The performance of the original alarm strategy and each of the optimized alternative strategies was evaluated using two sensitivity rates (S
total, S
early), the total alarm rate, and the false discovery rate. S
total and S
early were defined as the number of AEs for which TP alarms or TP
early were observed respectively, and represent the sensitivity for detection or early detection of AEs. The total alarm rate was calculated as the sum of all alarms divided by the total recording time of all patients, resulting in an average number of alarms/day/patient. The false discovery rate was calculated as the percentage of alarms classified as FP. In addition to these four metrics, we introduced a performance score (P-score) to evaluate the relative improvement in overall performance for each of the alternative alarm strategies as compared to the original alarm strategy, based on the trade-off between early AE detection and total alarm rate. For this aim, sub scores were assigned to the level of increase or decrease in S
early and total alarm rate, as specified in Table
2. The P-score was calculated as the sum of the two sub scores assigned to S
early and total alarm rate respectively. Accordingly, a positive P-score indicates improvement in overall performance as opposed to the original alarm strategy the while a negative P-score indicates impairment.
Table 2
Scores used to calculate the performance score (P-score)
−3 | Searly ≤ Searly:ref–10 | TAR > TARref + 0.5 |
−2 | Searly−10 < Searly ≤ Searly:ref−5 | TARref + 0.25 < TAR ≤ TARref + 0.5 |
−1 | Searly:ref−5 < Searly ≤ Searly:ref | TARref < TAR ≤ TARref + 0.25 |
0 | Searly = Searly:ref | TAR = TARref |
1 | Searly:ref < Searly ≤ Searly:ref + 5 | TARref–0.25 < TAR ≤ TARref |
2 | Searly:ref + 5 < Searly ≤ Searly:ref + 10 | TARref–0.5 < TAR ≤ TARref – 0.25 |
3 | Searly > Searly:ref + 10 | TAR ≤ TARref–0.5 |
For each alternative alarm strategy, the parameter set with highest P-score was selected as most optimal and used as standard setting applied to each patient record for further analysis and evaluation.

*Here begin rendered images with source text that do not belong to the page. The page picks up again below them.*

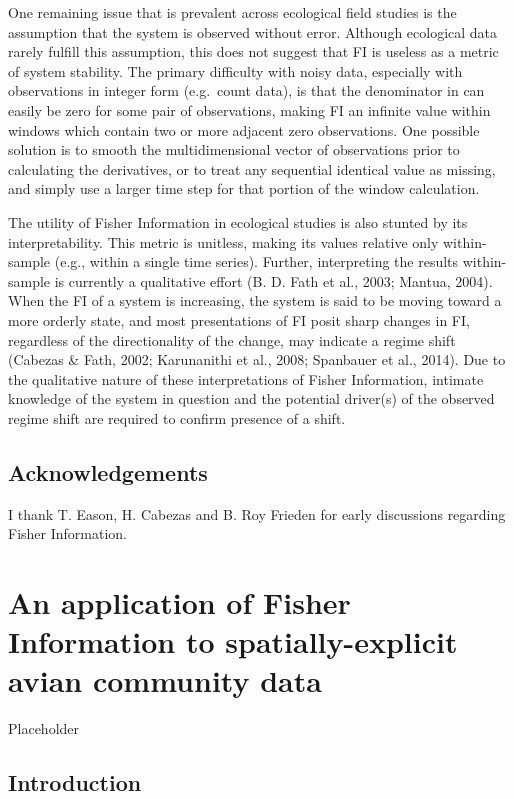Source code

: \documentclass[12pt,twoside,openany]{reedthesis}
\begin{document}
One remaining issue that is prevalent across ecological field studies is
the assumption that the system is observed without error. Although
ecological data rarely fulfill this assumption, this does not suggest
that FI is useless as a metric of system stability. The primary
difficulty with noisy data, especially with observations in integer form
(e.g.~count data), is that the denominator in can easily be zero for
some pair of observations, making FI an infinite value within windows
which contain two or more adjacent zero observations. One possible
solution is to smooth the multidimensional vector of observations prior
to calculating the derivatives, or to treat any sequential identical
value as missing, and simply use a larger time step for that portion of
the window calculation.

The utility of Fisher Information in ecological studies is also stunted
by its interpretability. This metric is unitless, making its values
relative only within-sample (e.g., within a single time series).
Further, interpreting the results within-sample is currently a
qualitative effort (B. D. Fath et al., 2003; Mantua, 2004). When the FI
of a system is increasing, the system is said to be moving toward a more
orderly state, and most presentations of FI posit sharp changes in FI,
regardless of the directionality of the change, may indicate a regime
shift (Cabezas \& Fath, 2002; Karunanithi et al., 2008; Spanbauer et
al., 2014). Due to the qualitative nature of these interpretations of
Fisher Information, intimate knowledge of the system in question and the
potential driver(s) of the observed regime shift are required to confirm
presence of a shift.

\section{Acknowledgements}\label{acknowledgements}

I thank T. Eason, H. Cabezas and B. Roy Frieden for early discussions
regarding Fisher Information.

\chapter{An application of Fisher Information to spatially-explicit
avian community data}\label{fisherSpatial}

Placeholder

\section{Introduction}\label{introduction-2}
\end{document}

In case of an equal P-score, the setting with lowest false discovery rate or the setting with smallest modification (lowest correction factor) as compared to the original alarm algorithm was selected subsequently. In addition to evaluation of individual alarm strategies, we explored whether combining multiple strategies improved alarm performance. For this aim, all possible combinations of strategies I to V were implemented cumulatively. The trend-based strategy (VI) was not included in these combinations due to its incompatibility with strategies that adapt thresholds for absolute vital sign values. Last, stepwise backward elimination was performed. Accordingly, the strategies that affected the P-score most were removed step-by-step from the combination, starting from the full combination of strategies (I–V). This process was repeated until all combination sizes were tested.